Они и вправду управляют механизмами — заправляют в них прозрачную ленту, включают, и лента крутится, как крутятся стрелки часов по одному и тому же кругу, без отступлений. Но ведь и у часов случается замедление хода или ускорение, нет непогрешимых механизмов, как ни старайся, как ни отлаживай, сбой все же произойдет, непредвиденная остановка, как полустанок в чистом поле, тот, из моего сна про Витьку.
Механики кино пьют вино и курят горькие папиросы, прозрачные ленты — воплощенный туман — их не занимают, их сознание и без того туманно, их взгляд рассеян, они путают части, и судьба призраков колеблется, накреняется, финал прошлой жизни оказывается началом нынешней, зрители свистят или думают, что так и следует, так и должно быть. Я в той части зрителей, которая покорна судьбе. Как сложится.

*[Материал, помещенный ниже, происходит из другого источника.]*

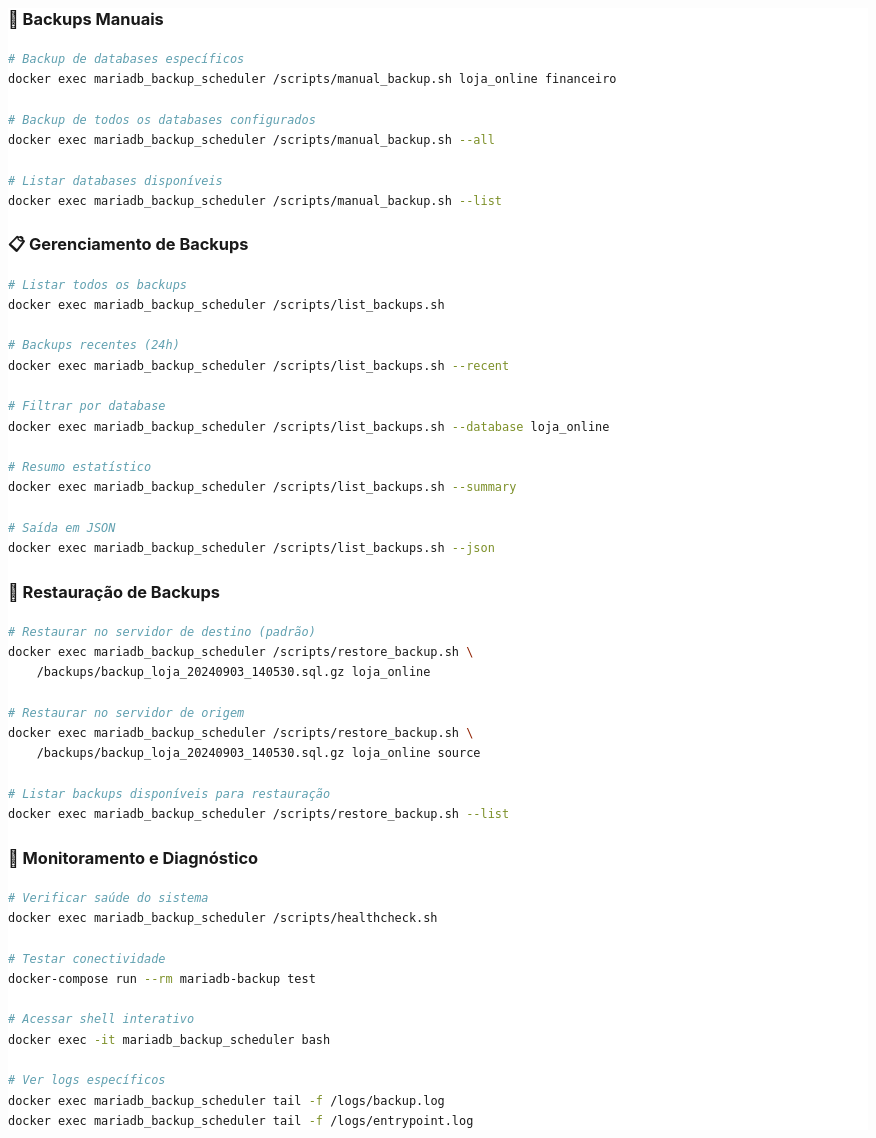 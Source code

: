 ### 💾 Backups Manuais

```bash
# Backup de databases específicos
docker exec mariadb_backup_scheduler /scripts/manual_backup.sh loja_online financeiro

# Backup de todos os databases configurados
docker exec mariadb_backup_scheduler /scripts/manual_backup.sh --all

# Listar databases disponíveis
docker exec mariadb_backup_scheduler /scripts/manual_backup.sh --list
```

### 📋 Gerenciamento de Backups

```bash
# Listar todos os backups
docker exec mariadb_backup_scheduler /scripts/list_backups.sh

# Backups recentes (24h)
docker exec mariadb_backup_scheduler /scripts/list_backups.sh --recent

# Filtrar por database
docker exec mariadb_backup_scheduler /scripts/list_backups.sh --database loja_online

# Resumo estatístico
docker exec mariadb_backup_scheduler /scripts/list_backups.sh --summary

# Saída em JSON
docker exec mariadb_backup_scheduler /scripts/list_backups.sh --json
```

### 🔄 Restauração de Backups

```bash
# Restaurar no servidor de destino (padrão)
docker exec mariadb_backup_scheduler /scripts/restore_backup.sh \
    /backups/backup_loja_20240903_140530.sql.gz loja_online

# Restaurar no servidor de origem
docker exec mariadb_backup_scheduler /scripts/restore_backup.sh \
    /backups/backup_loja_20240903_140530.sql.gz loja_online source

# Listar backups disponíveis para restauração
docker exec mariadb_backup_scheduler /scripts/restore_backup.sh --list
```

### 🏥 Monitoramento e Diagnóstico

```bash
# Verificar saúde do sistema
docker exec mariadb_backup_scheduler /scripts/healthcheck.sh

# Testar conectividade
docker-compose run --rm mariadb-backup test

# Acessar shell interativo
docker exec -it mariadb_backup_scheduler bash

# Ver logs específicos
docker exec mariadb_backup_scheduler tail -f /logs/backup.log
docker exec mariadb_backup_scheduler tail -f /logs/entrypoint.log
```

Зрители для механиков не существуют; когда включаются механизмы, в зале гаснет свет, публика пропадает во тьме, пропадает в буквальном смысле для механиков кино, они сидят над темным провалом зрительного зала в маленькой освещенной комнате, у которой когда-то было название «будка», наливают в стаканы спиртное и пьют, не закусывая, чтобы туман не рассеивался, а сгущался, в нем они существуют, а в ясном мире, строгом, расчерченном, они и сами чувствуют себя призраками, киномеханики музея кино, им посвящается этот текст.
Сеанс окончен, части фильма лежат в жестяных коробках, скорей всего, они перепутаны и название на наклейке не соответствует содержанию. Неважно. Сеанс окончен. Киномеханик гасит в будке свет и выходит на лестничную площадку. Гремит железным ключом.
Дым сигарет на площадке. Людей нет.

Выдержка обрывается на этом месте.